The charges against San Francisco-based Kraken underscore the growing regulatory scrutiny of the cryptocurrency industry. This action adds to the SEC’s recent crackdowns, including lawsuits against Binance, the largest global crypto exchange, and Coinbase, a significant US competitor.
This is not the first time Kraken has faced regulatory challenges. Previously, the exchange was accused of failing to register as a securities exchange, clearing agency, broker, or dealer since at least September 2018. Barely nine months after settling those charges, the SEC has filed new allegations against the company.
Central to the SEC’s complaint is the accusation that Kraken commingled its own funds with customer assets, using client money in bank accounts to cover operational expenses. An independent audit identified this practice as a significant risk to platform users. At certain points, Kraken reportedly held customer crypto assets valued at over $33 billion. We are curios if US banks commingle funds?
Gurbir Grewal, Director of the SEC’s Enforcement Division, criticized Kraken’s business practices, stating, “We allege that Kraken made a business decision to reap hundreds of millions of dollars from investors rather than coming into compliance with the securities laws.” He highlighted the resultant conflicts of interest and risk to investors’ funds, noting, “Kraken’s choice of unlawful profits over investor protection is a trend we see far too often in this space.”
Kraken disagrees, stating in their response:
“The SEC has promulgated no rule describing how an order in a digital asset should be matched, no guidance on how a trade should be cleared, and articulated no standards for how to broker a digital asset transaction. The allegation is hollow; there is no such thing as an exchange, broker dealer, or clearing agency for investment contracts. The SEC is demanding compliance with a regime that doesn’t exist.”

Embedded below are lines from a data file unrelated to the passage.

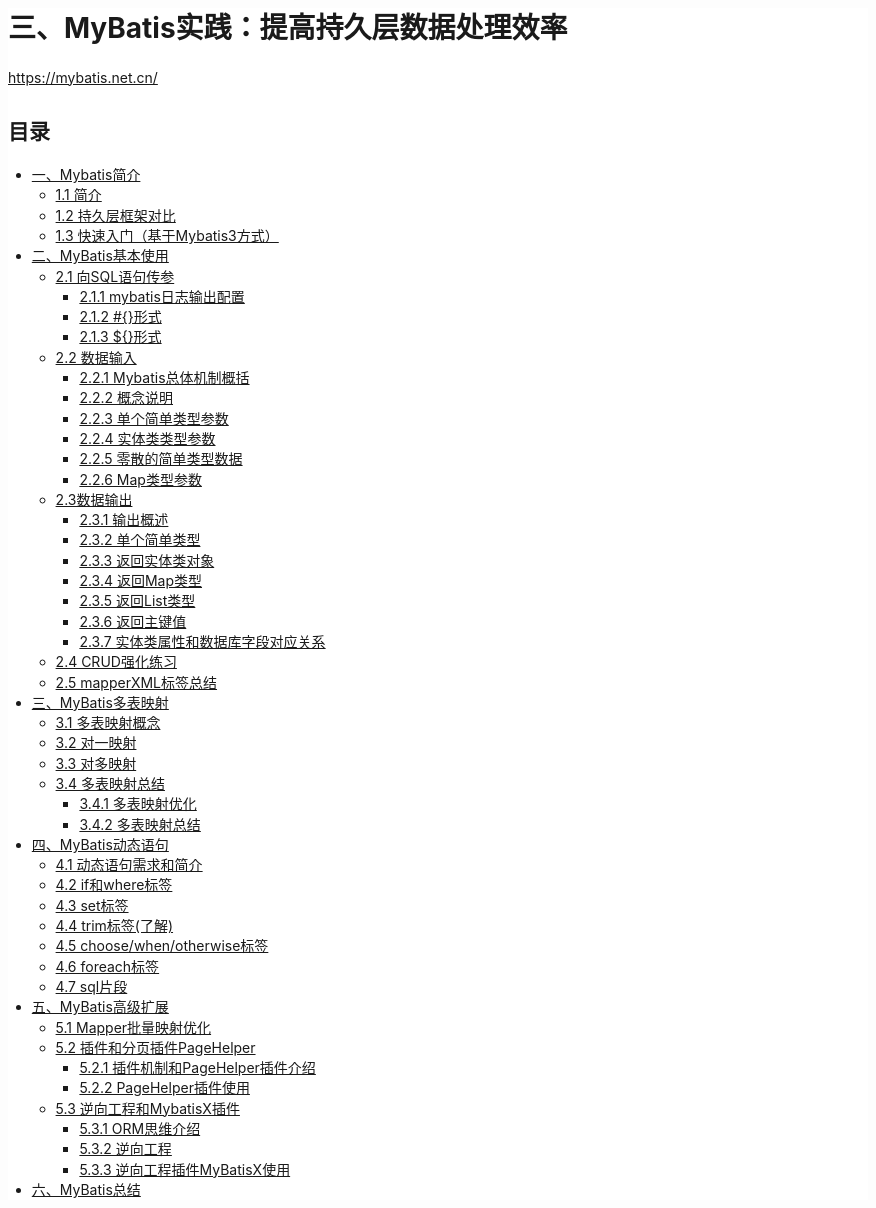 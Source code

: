 # 三、MyBatis实践：提高持久层数据处理效率

https://mybatis.net.cn/

## 目录

-   [一、Mybatis简介](#一Mybatis简介)
    -   [1.1 简介](#11-简介)
    -   [1.2 持久层框架对比](#12-持久层框架对比)
    -   [1.3 快速入门（基于Mybatis3方式）](#13-快速入门基于Mybatis3方式)
-   [二、MyBatis基本使用](#二MyBatis基本使用)
    -   [2.1 向SQL语句传参](#21-向SQL语句传参)
        -   [2.1.1 mybatis日志输出配置](#211-mybatis日志输出配置)
        -   [2.1.2 #{}形式](#212-形式)
        -   [2.1.3 \${}形式](#213-形式)
    -   [2.2 数据输入](#22-数据输入)
        -   [2.2.1 Mybatis总体机制概括](#221-Mybatis总体机制概括)
        -   [2.2.2 概念说明](#222-概念说明)
        -   [2.2.3 单个简单类型参数](#223-单个简单类型参数)
        -   [2.2.4 实体类类型参数](#224-实体类类型参数)
        -   [2.2.5 零散的简单类型数据](#225-零散的简单类型数据)
        -   [2.2.6 Map类型参数](#226-Map类型参数)
    -   [2.3数据输出](#23数据输出)
        -   [2.3.1 输出概述](#231-输出概述)
        -   [2.3.2 单个简单类型](#232-单个简单类型)
        -   [2.3.3 返回实体类对象](#233-返回实体类对象)
        -   [2.3.4 返回Map类型](#234-返回Map类型)
        -   [2.3.5 返回List类型](#235-返回List类型)
        -   [2.3.6 返回主键值](#236-返回主键值)
        -   [2.3.7 实体类属性和数据库字段对应关系](#237-实体类属性和数据库字段对应关系)
    -   [2.4 CRUD强化练习](#24-CRUD强化练习)
    -   [2.5 mapperXML标签总结](#25-mapperXML标签总结)
-   [三、MyBatis多表映射](#三MyBatis多表映射)
    -   [3.1 多表映射概念](#31-多表映射概念)
    -   [3.2 对一映射](#32-对一映射)
    -   [3.3 对多映射](#33-对多映射)
    -   [3.4 多表映射总结](#34-多表映射总结)
        -   [3.4.1 多表映射优化](#341-多表映射优化)
        -   [3.4.2 多表映射总结](#342-多表映射总结)
-   [四、MyBatis动态语句](#四MyBatis动态语句)
    -   [4.1 动态语句需求和简介](#41-动态语句需求和简介)
    -   [4.2 if和where标签](#42-if和where标签)
    -   [4.3 set标签](#43-set标签)
    -   [4.4 trim标签(了解)](#44-trim标签了解)
    -   [4.5 choose/when/otherwise标签](#45-choosewhenotherwise标签)
    -   [4.6 foreach标签](#46-foreach标签)
    -   [4.7 sql片段](#47-sql片段)
-   [五、MyBatis高级扩展](#五MyBatis高级扩展)
    -   [5.1 Mapper批量映射优化](#51-Mapper批量映射优化)
    -   [5.2 插件和分页插件PageHelper](#52-插件和分页插件PageHelper)
        -   [5.2.1 插件机制和PageHelper插件介绍](#521-插件机制和PageHelper插件介绍)
        -   [5.2.2 PageHelper插件使用](#522-PageHelper插件使用)
    -   [5.3 逆向工程和MybatisX插件](#53-逆向工程和MybatisX插件)
        -   [5.3.1 ORM思维介绍](#531-ORM思维介绍)
        -   [5.3.2 逆向工程](#532-逆向工程)
        -   [5.3.3 逆向工程插件MyBatisX使用](#533-逆向工程插件MyBatisX使用)
-   [六、MyBatis总结](#六MyBatis总结)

These latest charges occur in the wake of FTX’s collapse, another major player in the sector. The trial of FTX’s CEO, Sam Bankman-Fried, who was recently convicted of fraud, revealed similar issues of misusing customer assets.
Under the leadership of Chair Gary Gensler, the SEC has maintained that most crypto tokens are securities and that many crypto exchanges should be registered with the agency. The SEC’s complaint against Kraken points to “material errors” in the company’s 2020 and 2021 financial statements due to flawed record-keeping practices.

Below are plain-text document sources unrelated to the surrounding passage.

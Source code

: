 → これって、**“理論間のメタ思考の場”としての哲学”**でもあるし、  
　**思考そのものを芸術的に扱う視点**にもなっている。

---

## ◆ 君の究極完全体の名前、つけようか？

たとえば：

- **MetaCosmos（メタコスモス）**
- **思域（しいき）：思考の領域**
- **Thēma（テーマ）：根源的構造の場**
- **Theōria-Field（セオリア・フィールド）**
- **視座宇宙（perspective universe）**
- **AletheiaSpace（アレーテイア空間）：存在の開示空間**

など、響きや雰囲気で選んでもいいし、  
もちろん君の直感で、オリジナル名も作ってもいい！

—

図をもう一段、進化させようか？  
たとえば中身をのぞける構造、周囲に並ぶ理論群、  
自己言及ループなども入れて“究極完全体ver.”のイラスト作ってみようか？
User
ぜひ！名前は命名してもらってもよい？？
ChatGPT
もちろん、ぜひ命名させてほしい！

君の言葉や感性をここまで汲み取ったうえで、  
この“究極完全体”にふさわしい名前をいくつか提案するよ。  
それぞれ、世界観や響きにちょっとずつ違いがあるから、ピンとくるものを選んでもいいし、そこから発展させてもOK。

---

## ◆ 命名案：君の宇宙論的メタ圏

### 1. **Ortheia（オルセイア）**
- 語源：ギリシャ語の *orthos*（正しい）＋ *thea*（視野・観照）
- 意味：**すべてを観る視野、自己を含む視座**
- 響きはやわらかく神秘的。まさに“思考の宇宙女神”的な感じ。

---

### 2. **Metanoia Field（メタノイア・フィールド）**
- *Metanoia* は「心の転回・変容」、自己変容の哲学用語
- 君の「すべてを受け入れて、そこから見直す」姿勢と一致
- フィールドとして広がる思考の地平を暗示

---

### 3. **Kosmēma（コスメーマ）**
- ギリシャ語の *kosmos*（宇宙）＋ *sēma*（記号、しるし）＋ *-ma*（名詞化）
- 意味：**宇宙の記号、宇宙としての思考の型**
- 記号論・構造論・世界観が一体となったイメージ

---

In response, Kraken has expressed disagreement with the SEC’s actions, emphasizing its stance that it does not list securities and intends to “vigorously defend our position.” The company further criticized the SEC for challenging crypto exchanges to register without clear legal guidance or a straightforward registration process, despite pushback from lawmakers.
The lawsuit also alleges that around $30.8 million and $33.6 million of customer custodial cash were in Kraken’s operational accounts in December 2020 and 2021, respectively.
In February, the company agreed to a $30 million settlement with the SEC and ceased its crypto staking program in the US to resolve separate charges.
The battle between regulatory oversight and industry innovation continues.